Required action: All that is needed is the run of lines from the top of the entries to the line with "The network is", that line included, repeated exactly and free of pictures.

Saved data entries:
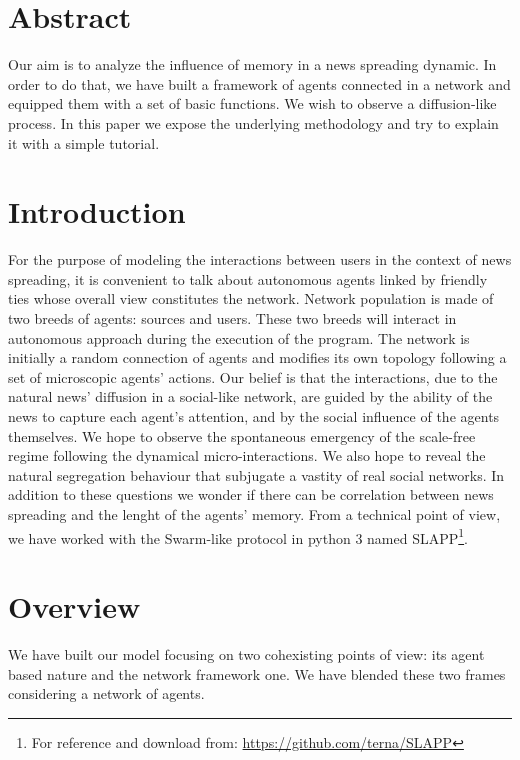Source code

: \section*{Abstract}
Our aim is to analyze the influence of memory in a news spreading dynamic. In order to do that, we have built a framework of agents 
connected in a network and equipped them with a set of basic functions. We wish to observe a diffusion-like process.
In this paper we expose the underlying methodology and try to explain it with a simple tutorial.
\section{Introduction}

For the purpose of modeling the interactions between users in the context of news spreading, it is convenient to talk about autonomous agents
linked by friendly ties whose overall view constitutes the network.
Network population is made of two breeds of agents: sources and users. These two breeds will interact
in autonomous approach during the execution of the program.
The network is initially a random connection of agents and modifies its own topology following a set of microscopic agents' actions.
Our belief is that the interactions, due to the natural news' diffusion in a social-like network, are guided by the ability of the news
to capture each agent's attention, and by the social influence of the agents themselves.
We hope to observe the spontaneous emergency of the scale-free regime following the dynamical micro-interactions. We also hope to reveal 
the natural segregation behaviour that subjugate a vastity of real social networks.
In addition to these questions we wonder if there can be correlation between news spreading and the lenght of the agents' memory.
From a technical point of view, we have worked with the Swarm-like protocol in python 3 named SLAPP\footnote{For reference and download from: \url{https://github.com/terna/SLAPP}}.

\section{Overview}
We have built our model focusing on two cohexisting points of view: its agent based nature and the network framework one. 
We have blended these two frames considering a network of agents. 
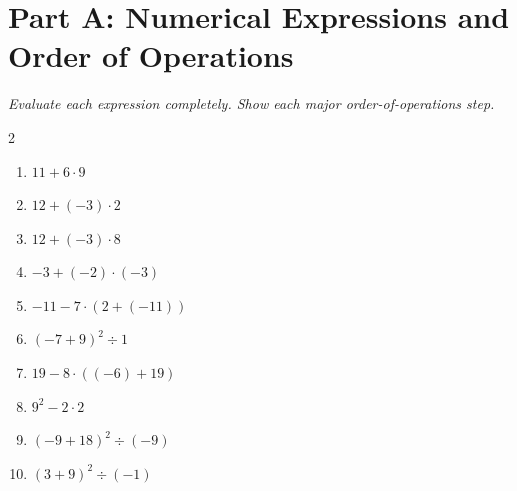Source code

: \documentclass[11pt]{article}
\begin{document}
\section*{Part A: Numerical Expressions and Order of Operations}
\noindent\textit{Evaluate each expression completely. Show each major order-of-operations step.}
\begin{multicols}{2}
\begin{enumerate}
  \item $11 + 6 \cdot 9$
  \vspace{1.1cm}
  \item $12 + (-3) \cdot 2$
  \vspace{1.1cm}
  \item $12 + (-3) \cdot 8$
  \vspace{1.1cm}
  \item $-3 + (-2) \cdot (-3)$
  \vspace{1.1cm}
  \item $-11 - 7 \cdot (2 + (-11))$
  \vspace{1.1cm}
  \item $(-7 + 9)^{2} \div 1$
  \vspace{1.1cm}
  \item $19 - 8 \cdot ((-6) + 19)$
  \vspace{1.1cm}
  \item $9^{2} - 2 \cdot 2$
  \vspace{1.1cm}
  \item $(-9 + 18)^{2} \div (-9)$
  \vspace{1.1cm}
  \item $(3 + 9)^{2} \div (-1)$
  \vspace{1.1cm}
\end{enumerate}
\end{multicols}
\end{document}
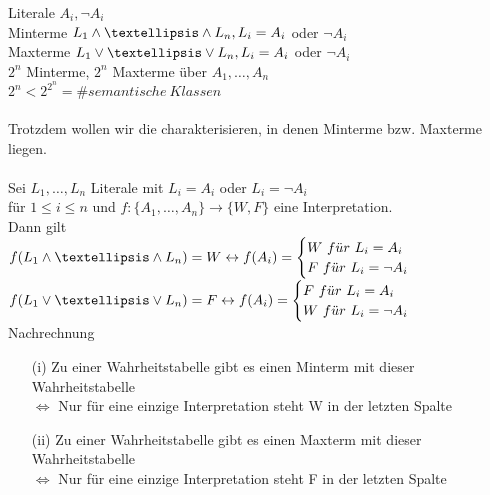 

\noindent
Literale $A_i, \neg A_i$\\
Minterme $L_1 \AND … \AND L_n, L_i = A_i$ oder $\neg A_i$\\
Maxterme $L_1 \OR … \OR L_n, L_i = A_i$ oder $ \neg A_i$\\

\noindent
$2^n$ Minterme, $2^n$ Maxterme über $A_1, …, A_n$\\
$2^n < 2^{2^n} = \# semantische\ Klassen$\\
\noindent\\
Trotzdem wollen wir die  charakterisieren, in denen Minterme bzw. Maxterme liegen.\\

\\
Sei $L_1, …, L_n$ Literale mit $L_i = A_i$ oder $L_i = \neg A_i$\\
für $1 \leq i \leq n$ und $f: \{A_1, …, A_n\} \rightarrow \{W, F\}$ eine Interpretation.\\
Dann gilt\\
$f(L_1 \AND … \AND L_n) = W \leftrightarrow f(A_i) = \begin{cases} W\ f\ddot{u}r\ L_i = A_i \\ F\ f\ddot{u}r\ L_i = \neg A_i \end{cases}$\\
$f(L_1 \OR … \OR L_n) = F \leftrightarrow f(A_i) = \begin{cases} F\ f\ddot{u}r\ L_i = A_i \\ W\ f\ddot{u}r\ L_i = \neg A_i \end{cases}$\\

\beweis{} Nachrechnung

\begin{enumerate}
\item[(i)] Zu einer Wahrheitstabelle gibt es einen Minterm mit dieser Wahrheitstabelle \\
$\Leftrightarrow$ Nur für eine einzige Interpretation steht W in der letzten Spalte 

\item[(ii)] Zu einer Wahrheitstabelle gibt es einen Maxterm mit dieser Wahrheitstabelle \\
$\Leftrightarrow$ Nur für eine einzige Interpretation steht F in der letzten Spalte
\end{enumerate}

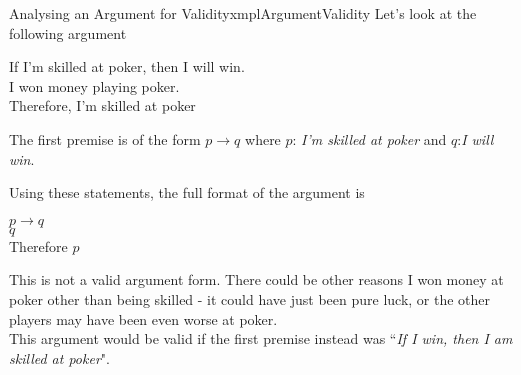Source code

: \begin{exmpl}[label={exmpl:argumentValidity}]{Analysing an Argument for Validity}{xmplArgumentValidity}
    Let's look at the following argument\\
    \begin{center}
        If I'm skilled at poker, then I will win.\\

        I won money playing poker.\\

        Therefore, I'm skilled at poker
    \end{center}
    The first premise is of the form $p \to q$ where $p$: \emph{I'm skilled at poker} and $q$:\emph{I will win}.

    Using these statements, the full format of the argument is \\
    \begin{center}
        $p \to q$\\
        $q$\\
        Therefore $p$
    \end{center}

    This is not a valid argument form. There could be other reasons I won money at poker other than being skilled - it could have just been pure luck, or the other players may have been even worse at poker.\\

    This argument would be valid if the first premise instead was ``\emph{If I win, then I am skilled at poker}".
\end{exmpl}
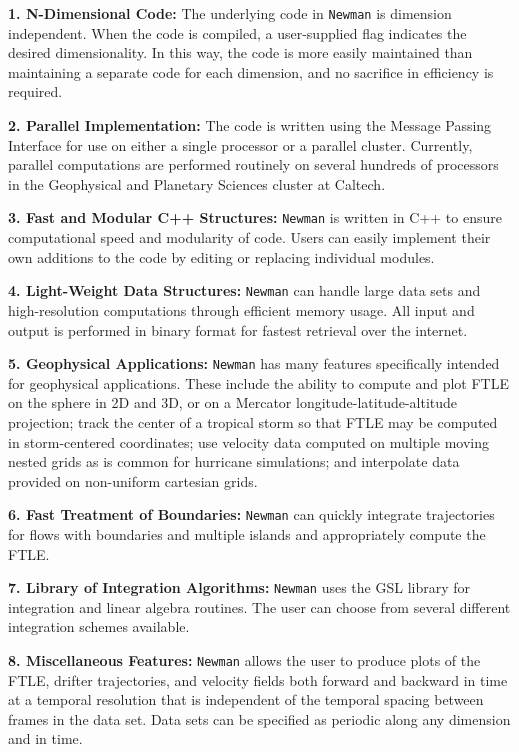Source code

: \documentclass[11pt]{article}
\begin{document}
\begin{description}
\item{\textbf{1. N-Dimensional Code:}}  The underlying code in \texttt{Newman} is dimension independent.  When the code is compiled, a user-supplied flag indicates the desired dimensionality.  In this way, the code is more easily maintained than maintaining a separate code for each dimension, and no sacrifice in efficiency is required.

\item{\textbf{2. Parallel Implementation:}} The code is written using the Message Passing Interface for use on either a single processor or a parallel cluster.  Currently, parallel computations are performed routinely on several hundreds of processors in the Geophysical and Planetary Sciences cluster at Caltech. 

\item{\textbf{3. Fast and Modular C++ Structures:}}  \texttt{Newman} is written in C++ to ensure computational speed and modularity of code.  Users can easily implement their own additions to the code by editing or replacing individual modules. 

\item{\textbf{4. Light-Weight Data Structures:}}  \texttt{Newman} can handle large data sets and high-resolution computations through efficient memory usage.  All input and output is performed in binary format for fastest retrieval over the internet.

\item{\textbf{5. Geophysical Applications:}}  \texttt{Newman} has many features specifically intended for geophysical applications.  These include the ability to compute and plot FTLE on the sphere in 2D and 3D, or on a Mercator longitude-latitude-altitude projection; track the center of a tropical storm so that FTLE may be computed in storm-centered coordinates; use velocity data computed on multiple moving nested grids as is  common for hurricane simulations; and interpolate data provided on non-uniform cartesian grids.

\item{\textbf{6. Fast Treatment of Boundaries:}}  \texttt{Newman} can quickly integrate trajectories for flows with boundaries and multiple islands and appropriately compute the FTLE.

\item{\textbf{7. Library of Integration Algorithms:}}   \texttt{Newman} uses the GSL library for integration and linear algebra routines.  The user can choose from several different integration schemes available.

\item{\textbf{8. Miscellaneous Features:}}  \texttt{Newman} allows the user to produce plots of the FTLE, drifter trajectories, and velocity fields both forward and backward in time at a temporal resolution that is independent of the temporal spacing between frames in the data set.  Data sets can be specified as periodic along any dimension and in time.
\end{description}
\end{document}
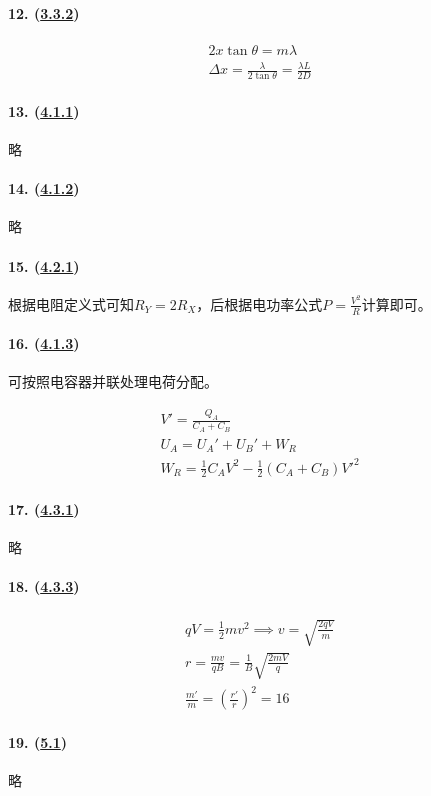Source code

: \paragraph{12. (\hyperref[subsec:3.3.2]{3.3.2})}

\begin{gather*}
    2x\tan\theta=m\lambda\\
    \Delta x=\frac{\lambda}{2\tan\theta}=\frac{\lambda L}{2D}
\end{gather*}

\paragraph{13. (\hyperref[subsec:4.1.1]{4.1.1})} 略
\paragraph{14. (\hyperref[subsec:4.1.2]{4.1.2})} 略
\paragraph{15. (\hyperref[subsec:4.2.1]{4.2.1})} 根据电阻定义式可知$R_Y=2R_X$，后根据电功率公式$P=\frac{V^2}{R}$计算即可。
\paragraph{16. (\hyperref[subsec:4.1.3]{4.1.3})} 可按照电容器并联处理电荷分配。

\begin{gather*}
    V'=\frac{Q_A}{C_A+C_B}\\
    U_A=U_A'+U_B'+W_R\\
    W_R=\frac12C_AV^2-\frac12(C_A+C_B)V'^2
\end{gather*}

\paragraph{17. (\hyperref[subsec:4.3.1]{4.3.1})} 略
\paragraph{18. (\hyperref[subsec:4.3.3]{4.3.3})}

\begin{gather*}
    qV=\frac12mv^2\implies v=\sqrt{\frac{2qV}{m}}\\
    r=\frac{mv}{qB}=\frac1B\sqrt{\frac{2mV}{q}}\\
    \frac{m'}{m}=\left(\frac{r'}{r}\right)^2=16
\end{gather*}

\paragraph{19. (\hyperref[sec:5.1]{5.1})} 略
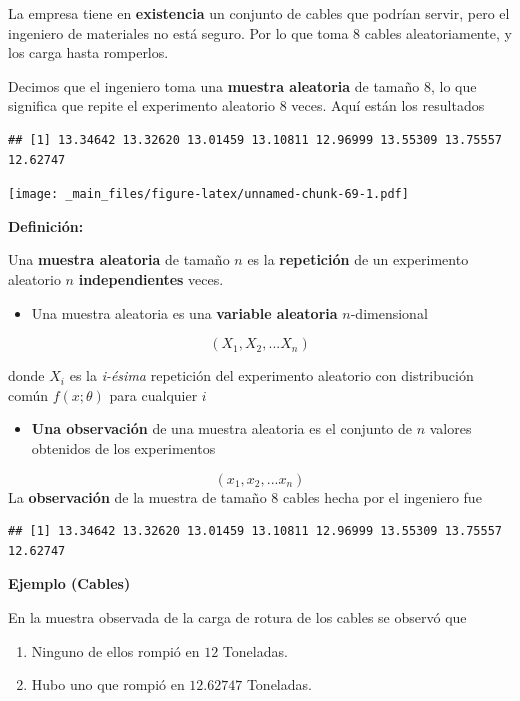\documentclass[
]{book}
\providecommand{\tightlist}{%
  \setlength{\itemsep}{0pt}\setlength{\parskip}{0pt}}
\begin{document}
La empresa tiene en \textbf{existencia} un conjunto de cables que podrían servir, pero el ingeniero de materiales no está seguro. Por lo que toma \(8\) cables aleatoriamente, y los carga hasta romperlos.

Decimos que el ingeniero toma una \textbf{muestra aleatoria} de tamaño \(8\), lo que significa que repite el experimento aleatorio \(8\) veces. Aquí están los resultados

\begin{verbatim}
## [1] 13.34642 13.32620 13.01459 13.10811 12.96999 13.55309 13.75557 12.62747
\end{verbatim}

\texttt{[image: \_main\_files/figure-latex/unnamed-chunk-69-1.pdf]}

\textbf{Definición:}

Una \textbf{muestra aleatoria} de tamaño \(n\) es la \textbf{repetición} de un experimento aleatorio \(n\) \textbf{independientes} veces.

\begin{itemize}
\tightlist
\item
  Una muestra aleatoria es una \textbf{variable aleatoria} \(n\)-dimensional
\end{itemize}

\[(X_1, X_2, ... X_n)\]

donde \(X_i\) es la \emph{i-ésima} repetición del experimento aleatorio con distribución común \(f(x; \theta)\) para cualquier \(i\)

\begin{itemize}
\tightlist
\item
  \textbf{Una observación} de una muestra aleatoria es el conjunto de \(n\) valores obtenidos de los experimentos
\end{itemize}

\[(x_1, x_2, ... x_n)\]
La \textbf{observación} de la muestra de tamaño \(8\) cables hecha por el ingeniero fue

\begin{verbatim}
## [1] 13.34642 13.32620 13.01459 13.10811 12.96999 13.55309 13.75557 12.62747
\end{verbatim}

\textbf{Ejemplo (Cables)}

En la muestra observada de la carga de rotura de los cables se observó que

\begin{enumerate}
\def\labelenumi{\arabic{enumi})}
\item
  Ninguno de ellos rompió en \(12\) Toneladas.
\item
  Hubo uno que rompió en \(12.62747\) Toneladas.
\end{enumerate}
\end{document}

Written solution:
Source code

: \section*{Abstract}
Our aim is to analyze the influence of memory in a news spreading dynamic. In order to do that, we have built a framework of agents 
connected in a network and equipped them with a set of basic functions. We wish to observe a diffusion-like process.
In this paper we expose the underlying methodology and try to explain it with a simple tutorial.
\section{Introduction}

For the purpose of modeling the interactions between users in the context of news spreading, it is convenient to talk about autonomous agents
linked by friendly ties whose overall view constitutes the network.
Network population is made of two breeds of agents: sources and users. These two breeds will interact
in autonomous approach during the execution of the program.
The network is initially a random connection of agents and modifies its own topology following a set of microscopic agents' actions.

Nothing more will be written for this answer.